Again, the benefits of centering are purely numerical not statistical. I
have no problems with not centering if the model is numerically stable and
you achieve the global minimum. This takes the question of how far off
from the center of your data to do the centering to the extreme (i.e.,
centered about zero). Obviously, the answer depends on the numerical
stability of the model that you are fitting to your data. Since one doesn't
always know at the onset how stable the model is going to be, it is good
practice to do centering. Whether one uses some standard value (such as
Nick suggests) or the mean or median doesn't really matter provided they all
achieve the global minimum...pick the one that is most convenient to you.
If achieving of the global miniminum is very sensitive to the choice of
centering then you may need to look at the model more closely
anyway...perhaps it is overparameterized.

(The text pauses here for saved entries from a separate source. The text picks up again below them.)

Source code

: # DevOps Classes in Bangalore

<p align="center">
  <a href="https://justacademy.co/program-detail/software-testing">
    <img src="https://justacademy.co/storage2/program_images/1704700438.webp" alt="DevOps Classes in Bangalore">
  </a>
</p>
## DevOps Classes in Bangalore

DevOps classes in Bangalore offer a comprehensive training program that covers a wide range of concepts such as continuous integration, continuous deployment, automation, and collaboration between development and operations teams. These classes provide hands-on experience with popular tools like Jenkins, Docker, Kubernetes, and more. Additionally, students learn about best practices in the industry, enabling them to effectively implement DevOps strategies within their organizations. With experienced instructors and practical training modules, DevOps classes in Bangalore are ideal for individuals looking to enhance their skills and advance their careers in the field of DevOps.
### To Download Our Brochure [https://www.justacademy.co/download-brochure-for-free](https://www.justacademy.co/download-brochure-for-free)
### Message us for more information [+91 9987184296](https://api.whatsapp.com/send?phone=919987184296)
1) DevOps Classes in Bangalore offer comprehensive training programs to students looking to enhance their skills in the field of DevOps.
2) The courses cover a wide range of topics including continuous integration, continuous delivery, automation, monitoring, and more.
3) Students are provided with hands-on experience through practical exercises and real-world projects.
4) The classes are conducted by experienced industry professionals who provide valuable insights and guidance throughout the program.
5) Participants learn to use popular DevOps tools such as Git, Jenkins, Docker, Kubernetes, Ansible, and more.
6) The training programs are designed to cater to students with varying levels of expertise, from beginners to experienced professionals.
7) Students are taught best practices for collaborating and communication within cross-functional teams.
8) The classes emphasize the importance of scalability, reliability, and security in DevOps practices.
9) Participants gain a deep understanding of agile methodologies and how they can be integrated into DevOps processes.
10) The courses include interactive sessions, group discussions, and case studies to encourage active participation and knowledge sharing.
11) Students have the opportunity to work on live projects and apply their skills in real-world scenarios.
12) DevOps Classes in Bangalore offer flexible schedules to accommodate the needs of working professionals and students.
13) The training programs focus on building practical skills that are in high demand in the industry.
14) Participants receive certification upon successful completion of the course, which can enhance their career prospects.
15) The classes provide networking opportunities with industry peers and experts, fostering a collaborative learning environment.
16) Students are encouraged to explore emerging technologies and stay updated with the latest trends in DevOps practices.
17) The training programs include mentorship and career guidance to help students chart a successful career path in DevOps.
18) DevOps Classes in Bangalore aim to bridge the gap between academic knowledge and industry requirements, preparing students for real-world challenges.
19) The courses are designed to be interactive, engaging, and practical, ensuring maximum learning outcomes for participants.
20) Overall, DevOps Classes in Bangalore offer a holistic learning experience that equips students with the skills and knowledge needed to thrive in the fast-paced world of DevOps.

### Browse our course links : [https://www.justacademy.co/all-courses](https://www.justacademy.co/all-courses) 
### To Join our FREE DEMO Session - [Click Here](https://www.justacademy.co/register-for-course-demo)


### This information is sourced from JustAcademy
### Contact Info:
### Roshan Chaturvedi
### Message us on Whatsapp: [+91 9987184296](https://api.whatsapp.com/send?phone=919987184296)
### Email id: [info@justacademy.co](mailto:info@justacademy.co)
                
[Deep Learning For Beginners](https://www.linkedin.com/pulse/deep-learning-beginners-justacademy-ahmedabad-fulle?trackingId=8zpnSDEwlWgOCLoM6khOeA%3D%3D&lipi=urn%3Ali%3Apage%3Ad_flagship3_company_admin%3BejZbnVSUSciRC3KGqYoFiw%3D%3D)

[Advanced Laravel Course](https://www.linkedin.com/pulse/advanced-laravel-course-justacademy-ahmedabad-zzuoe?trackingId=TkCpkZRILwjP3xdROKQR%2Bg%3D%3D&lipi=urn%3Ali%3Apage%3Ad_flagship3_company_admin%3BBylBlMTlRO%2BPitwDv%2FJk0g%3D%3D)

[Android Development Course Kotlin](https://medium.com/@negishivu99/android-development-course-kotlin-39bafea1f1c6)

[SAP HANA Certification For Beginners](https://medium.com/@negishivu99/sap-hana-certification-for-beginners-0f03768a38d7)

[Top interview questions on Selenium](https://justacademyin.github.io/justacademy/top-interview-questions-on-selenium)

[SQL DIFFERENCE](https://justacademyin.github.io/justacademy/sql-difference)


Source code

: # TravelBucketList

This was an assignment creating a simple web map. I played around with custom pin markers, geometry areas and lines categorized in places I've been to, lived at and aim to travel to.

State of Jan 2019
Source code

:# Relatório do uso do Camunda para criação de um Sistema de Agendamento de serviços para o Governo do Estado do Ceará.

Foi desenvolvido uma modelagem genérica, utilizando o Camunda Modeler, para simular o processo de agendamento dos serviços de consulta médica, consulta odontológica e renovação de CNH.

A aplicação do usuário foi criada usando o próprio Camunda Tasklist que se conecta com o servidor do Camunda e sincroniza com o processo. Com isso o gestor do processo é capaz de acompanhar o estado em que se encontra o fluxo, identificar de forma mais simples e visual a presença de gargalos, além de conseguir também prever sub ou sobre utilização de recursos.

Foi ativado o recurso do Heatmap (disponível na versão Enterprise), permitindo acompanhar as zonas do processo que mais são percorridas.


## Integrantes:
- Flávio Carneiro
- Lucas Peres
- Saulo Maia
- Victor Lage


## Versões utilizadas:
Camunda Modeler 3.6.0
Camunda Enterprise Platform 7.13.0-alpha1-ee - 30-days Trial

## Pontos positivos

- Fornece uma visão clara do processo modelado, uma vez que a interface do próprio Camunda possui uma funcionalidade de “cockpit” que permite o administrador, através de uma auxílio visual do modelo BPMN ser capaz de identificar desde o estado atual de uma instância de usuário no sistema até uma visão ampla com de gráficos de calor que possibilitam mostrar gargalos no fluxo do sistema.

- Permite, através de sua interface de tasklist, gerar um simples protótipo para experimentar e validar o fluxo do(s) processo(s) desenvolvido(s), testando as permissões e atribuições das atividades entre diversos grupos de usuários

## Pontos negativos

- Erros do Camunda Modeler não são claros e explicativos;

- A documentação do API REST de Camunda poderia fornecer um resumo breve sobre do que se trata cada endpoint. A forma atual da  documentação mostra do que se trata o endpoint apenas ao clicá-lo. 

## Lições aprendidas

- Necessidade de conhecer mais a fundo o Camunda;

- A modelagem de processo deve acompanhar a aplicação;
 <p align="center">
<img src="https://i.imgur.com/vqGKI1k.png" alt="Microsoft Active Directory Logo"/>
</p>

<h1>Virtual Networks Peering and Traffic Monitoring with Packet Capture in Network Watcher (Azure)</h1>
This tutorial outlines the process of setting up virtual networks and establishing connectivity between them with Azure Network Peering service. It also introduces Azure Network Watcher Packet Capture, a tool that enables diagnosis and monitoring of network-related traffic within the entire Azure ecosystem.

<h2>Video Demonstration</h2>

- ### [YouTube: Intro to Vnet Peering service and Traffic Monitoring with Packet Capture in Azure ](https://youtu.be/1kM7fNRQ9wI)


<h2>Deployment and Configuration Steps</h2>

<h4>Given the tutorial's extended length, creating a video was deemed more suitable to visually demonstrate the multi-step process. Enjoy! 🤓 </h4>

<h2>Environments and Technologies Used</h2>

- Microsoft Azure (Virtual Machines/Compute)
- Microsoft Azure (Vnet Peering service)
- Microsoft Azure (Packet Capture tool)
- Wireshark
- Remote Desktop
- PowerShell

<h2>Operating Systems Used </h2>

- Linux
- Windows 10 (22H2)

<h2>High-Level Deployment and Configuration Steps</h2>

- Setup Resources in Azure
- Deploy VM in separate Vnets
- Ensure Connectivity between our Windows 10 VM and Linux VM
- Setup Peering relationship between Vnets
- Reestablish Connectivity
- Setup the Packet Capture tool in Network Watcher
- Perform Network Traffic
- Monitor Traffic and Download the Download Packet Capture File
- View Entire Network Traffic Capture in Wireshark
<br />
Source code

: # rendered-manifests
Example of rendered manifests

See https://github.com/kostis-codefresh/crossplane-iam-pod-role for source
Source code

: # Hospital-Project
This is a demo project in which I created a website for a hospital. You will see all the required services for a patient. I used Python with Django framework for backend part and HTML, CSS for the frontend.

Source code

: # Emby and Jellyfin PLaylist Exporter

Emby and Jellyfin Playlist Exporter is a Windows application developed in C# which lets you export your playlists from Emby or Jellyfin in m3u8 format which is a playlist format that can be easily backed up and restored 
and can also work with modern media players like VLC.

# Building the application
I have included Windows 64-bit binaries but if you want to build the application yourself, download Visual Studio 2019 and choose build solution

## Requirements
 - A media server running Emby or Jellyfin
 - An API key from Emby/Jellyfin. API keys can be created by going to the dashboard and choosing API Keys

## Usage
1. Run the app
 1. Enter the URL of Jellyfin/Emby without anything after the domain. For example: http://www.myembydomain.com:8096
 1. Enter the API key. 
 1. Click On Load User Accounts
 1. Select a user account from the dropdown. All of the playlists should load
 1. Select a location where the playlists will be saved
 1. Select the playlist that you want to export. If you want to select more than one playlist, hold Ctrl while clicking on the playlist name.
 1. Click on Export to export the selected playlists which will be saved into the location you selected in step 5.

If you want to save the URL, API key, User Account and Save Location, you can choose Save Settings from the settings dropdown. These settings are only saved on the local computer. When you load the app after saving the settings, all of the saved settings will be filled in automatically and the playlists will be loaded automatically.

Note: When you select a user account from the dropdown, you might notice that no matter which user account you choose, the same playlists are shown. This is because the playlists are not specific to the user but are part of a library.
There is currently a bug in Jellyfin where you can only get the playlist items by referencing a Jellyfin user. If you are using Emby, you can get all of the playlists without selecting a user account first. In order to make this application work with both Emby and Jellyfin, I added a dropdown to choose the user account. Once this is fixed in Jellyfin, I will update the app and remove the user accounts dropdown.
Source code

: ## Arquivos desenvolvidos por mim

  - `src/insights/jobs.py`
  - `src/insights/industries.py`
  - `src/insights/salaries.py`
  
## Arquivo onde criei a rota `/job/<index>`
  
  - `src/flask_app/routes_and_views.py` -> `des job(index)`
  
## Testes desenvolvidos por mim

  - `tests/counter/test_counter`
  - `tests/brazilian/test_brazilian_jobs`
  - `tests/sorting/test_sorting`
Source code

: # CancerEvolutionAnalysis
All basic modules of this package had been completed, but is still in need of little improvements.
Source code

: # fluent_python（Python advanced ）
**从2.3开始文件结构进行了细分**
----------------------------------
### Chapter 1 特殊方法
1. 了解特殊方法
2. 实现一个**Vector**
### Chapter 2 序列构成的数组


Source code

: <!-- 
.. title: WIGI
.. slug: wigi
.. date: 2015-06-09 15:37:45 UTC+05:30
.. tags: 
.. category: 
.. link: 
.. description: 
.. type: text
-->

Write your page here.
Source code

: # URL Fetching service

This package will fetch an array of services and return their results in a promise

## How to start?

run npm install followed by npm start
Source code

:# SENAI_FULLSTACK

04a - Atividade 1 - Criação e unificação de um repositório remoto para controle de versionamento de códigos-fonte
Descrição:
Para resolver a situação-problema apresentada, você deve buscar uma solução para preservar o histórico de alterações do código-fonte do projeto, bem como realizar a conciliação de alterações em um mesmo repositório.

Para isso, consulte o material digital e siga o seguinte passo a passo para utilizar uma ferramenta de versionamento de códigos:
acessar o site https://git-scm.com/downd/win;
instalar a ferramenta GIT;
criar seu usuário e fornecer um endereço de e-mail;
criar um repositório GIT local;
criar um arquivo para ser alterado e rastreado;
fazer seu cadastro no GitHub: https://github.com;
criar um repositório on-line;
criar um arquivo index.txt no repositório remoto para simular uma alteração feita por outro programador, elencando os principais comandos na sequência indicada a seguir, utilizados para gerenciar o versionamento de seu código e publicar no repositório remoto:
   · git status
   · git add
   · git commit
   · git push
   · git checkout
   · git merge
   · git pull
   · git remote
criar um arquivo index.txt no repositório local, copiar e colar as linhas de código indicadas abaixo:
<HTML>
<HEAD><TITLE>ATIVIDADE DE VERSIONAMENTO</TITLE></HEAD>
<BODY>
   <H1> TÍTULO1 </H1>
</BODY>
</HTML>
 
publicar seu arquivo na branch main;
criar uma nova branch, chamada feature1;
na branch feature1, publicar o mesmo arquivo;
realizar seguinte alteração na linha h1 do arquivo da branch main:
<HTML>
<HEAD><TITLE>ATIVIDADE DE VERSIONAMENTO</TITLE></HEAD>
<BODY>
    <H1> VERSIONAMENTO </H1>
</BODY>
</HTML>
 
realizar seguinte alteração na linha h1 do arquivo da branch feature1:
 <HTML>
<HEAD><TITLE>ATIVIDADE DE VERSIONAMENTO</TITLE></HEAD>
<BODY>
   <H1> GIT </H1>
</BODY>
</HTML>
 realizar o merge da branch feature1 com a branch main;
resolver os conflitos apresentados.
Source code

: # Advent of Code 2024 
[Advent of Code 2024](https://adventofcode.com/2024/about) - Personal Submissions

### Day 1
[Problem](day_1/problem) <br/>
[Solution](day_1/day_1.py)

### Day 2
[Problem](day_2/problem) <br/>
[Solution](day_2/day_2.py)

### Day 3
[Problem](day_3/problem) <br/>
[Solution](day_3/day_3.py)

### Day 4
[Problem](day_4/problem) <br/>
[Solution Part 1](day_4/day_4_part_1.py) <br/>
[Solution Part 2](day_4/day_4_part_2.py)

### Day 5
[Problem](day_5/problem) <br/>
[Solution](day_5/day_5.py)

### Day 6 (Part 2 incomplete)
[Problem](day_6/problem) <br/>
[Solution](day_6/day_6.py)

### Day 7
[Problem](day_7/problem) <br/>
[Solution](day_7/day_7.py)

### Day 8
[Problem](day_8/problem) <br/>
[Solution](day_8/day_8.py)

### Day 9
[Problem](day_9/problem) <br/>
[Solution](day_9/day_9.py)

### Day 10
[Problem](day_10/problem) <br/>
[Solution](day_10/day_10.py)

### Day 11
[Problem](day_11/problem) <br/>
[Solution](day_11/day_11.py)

I agree with Nick that it is convenient to choose standards. Nevertheless,
I probably wouldn't use an age of 40 if the range of ages in the study were
between 55 and 75...not that there is anything wrong with that (to quote
Jerry Seinfeld) if a global minimum is achieved. I would probably use
something like 60 or 65 regardless of what the mean or median of the
distribution of ages was in the study. If the model was so sensitive to
whether I used 60 or 65 versus the mean or the median then I would worry
about the appropriateness of the model more so than what value I should use
for centering.
Ken